= What you have to do =
How many lines in this data contain the string "Content"? Reply with the number only.

*-*-*

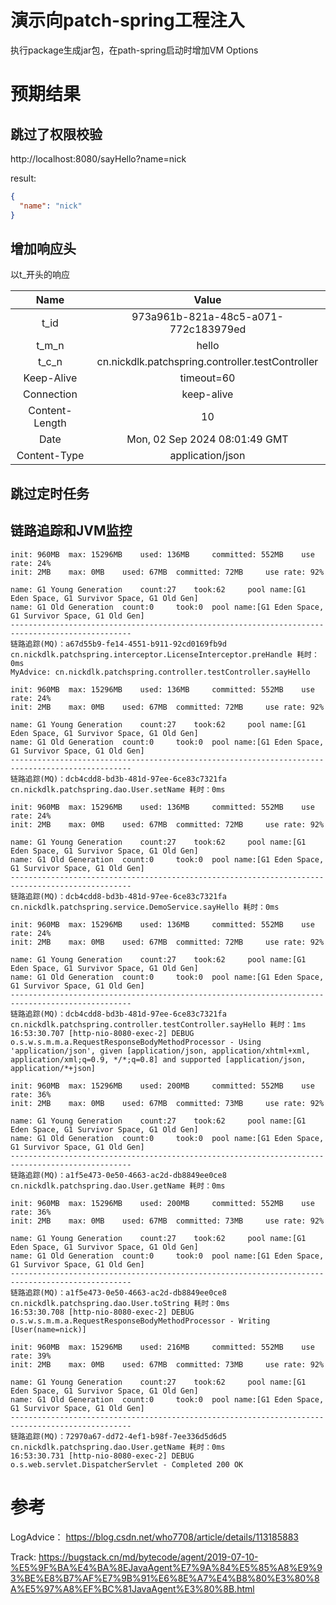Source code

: # 演示向patch-spring工程注入

执行package生成jar包，在path-spring启动时增加VM Options

# 预期结果

## 跳过了权限校验

http://localhost:8080/sayHello?name=nick

result:

```json
{
  "name": "nick"
}
```

## 增加响应头

以t_开头的响应

|      Name      |                      Value                       |
|:--------------:|:------------------------------------------------:|
|      t_id      |       973a961b-821a-48c5-a071-772c183979ed       |
|     t_m_n      |                      hello                       |
|     t_c_n      | cn.nickdlk.patchspring.controller.testController |
|   Keep-Alive   |                    timeout=60                    |
|   Connection   |                    keep-alive                    |
| Content-Length |                        10                        |
|      Date      |          Mon, 02 Sep 2024 08:01:49 GMT           |
|  Content-Type  |                 application/json                 |

## 跳过定时任务

## 链路追踪和JVM监控

```
init: 960MB	 max: 15296MB	 used: 136MB	 committed: 552MB	 use rate: 24%
init: 2MB	 max: 0MB	 used: 67MB	 committed: 72MB	 use rate: 92%

name: G1 Young Generation	 count:27	 took:62	 pool name:[G1 Eden Space, G1 Survivor Space, G1 Old Gen]
name: G1 Old Generation	 count:0	 took:0	 pool name:[G1 Eden Space, G1 Survivor Space, G1 Old Gen]
-------------------------------------------------------------------------------------------------
链路追踪(MQ)：a67d55b9-fe14-4551-b911-92cd0169fb9d cn.nickdlk.patchspring.interceptor.LicenseInterceptor.preHandle 耗时：0ms
MyAdvice: cn.nickdlk.patchspring.controller.testController.sayHello

init: 960MB	 max: 15296MB	 used: 136MB	 committed: 552MB	 use rate: 24%
init: 2MB	 max: 0MB	 used: 67MB	 committed: 72MB	 use rate: 92%

name: G1 Young Generation	 count:27	 took:62	 pool name:[G1 Eden Space, G1 Survivor Space, G1 Old Gen]
name: G1 Old Generation	 count:0	 took:0	 pool name:[G1 Eden Space, G1 Survivor Space, G1 Old Gen]
-------------------------------------------------------------------------------------------------
链路追踪(MQ)：dcb4cdd8-bd3b-481d-97ee-6ce83c7321fa cn.nickdlk.patchspring.dao.User.setName 耗时：0ms

init: 960MB	 max: 15296MB	 used: 136MB	 committed: 552MB	 use rate: 24%
init: 2MB	 max: 0MB	 used: 67MB	 committed: 72MB	 use rate: 92%

name: G1 Young Generation	 count:27	 took:62	 pool name:[G1 Eden Space, G1 Survivor Space, G1 Old Gen]
name: G1 Old Generation	 count:0	 took:0	 pool name:[G1 Eden Space, G1 Survivor Space, G1 Old Gen]
-------------------------------------------------------------------------------------------------
链路追踪(MQ)：dcb4cdd8-bd3b-481d-97ee-6ce83c7321fa cn.nickdlk.patchspring.service.DemoService.sayHello 耗时：0ms

init: 960MB	 max: 15296MB	 used: 136MB	 committed: 552MB	 use rate: 24%
init: 2MB	 max: 0MB	 used: 67MB	 committed: 72MB	 use rate: 92%

name: G1 Young Generation	 count:27	 took:62	 pool name:[G1 Eden Space, G1 Survivor Space, G1 Old Gen]
name: G1 Old Generation	 count:0	 took:0	 pool name:[G1 Eden Space, G1 Survivor Space, G1 Old Gen]
-------------------------------------------------------------------------------------------------
链路追踪(MQ)：dcb4cdd8-bd3b-481d-97ee-6ce83c7321fa cn.nickdlk.patchspring.controller.testController.sayHello 耗时：1ms
16:53:30.707 [http-nio-8080-exec-2] DEBUG o.s.w.s.m.m.a.RequestResponseBodyMethodProcessor - Using 'application/json', given [application/json, application/xhtml+xml, application/xml;q=0.9, */*;q=0.8] and supported [application/json, application/*+json]

init: 960MB	 max: 15296MB	 used: 200MB	 committed: 552MB	 use rate: 36%
init: 2MB	 max: 0MB	 used: 67MB	 committed: 73MB	 use rate: 92%

name: G1 Young Generation	 count:27	 took:62	 pool name:[G1 Eden Space, G1 Survivor Space, G1 Old Gen]
name: G1 Old Generation	 count:0	 took:0	 pool name:[G1 Eden Space, G1 Survivor Space, G1 Old Gen]
-------------------------------------------------------------------------------------------------
链路追踪(MQ)：a1f5e473-0e50-4663-ac2d-db8849ee0ce8 cn.nickdlk.patchspring.dao.User.getName 耗时：0ms

init: 960MB	 max: 15296MB	 used: 200MB	 committed: 552MB	 use rate: 36%
init: 2MB	 max: 0MB	 used: 67MB	 committed: 73MB	 use rate: 92%

name: G1 Young Generation	 count:27	 took:62	 pool name:[G1 Eden Space, G1 Survivor Space, G1 Old Gen]
name: G1 Old Generation	 count:0	 took:0	 pool name:[G1 Eden Space, G1 Survivor Space, G1 Old Gen]
-------------------------------------------------------------------------------------------------
链路追踪(MQ)：a1f5e473-0e50-4663-ac2d-db8849ee0ce8 cn.nickdlk.patchspring.dao.User.toString 耗时：0ms
16:53:30.708 [http-nio-8080-exec-2] DEBUG o.s.w.s.m.m.a.RequestResponseBodyMethodProcessor - Writing [User(name=nick)]

init: 960MB	 max: 15296MB	 used: 216MB	 committed: 552MB	 use rate: 39%
init: 2MB	 max: 0MB	 used: 67MB	 committed: 73MB	 use rate: 92%

name: G1 Young Generation	 count:27	 took:62	 pool name:[G1 Eden Space, G1 Survivor Space, G1 Old Gen]
name: G1 Old Generation	 count:0	 took:0	 pool name:[G1 Eden Space, G1 Survivor Space, G1 Old Gen]
-------------------------------------------------------------------------------------------------
链路追踪(MQ)：72970a67-dd72-4ef1-b98f-7ee336d5d6d5 cn.nickdlk.patchspring.dao.User.getName 耗时：0ms
16:53:30.731 [http-nio-8080-exec-2] DEBUG o.s.web.servlet.DispatcherServlet - Completed 200 OK
```

# 参考

LogAdvice： https://blog.csdn.net/who7708/article/details/113185883

Track: https://bugstack.cn/md/bytecode/agent/2019-07-10-%E5%9F%BA%E4%BA%8EJavaAgent%E7%9A%84%E5%85%A8%E9%93%BE%E8%B7%AF%E7%9B%91%E6%8E%A7%E4%B8%80%E3%80%8A%E5%97%A8%EF%BC%81JavaAgent%E3%80%8B.html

*-*-*

= Response area =
2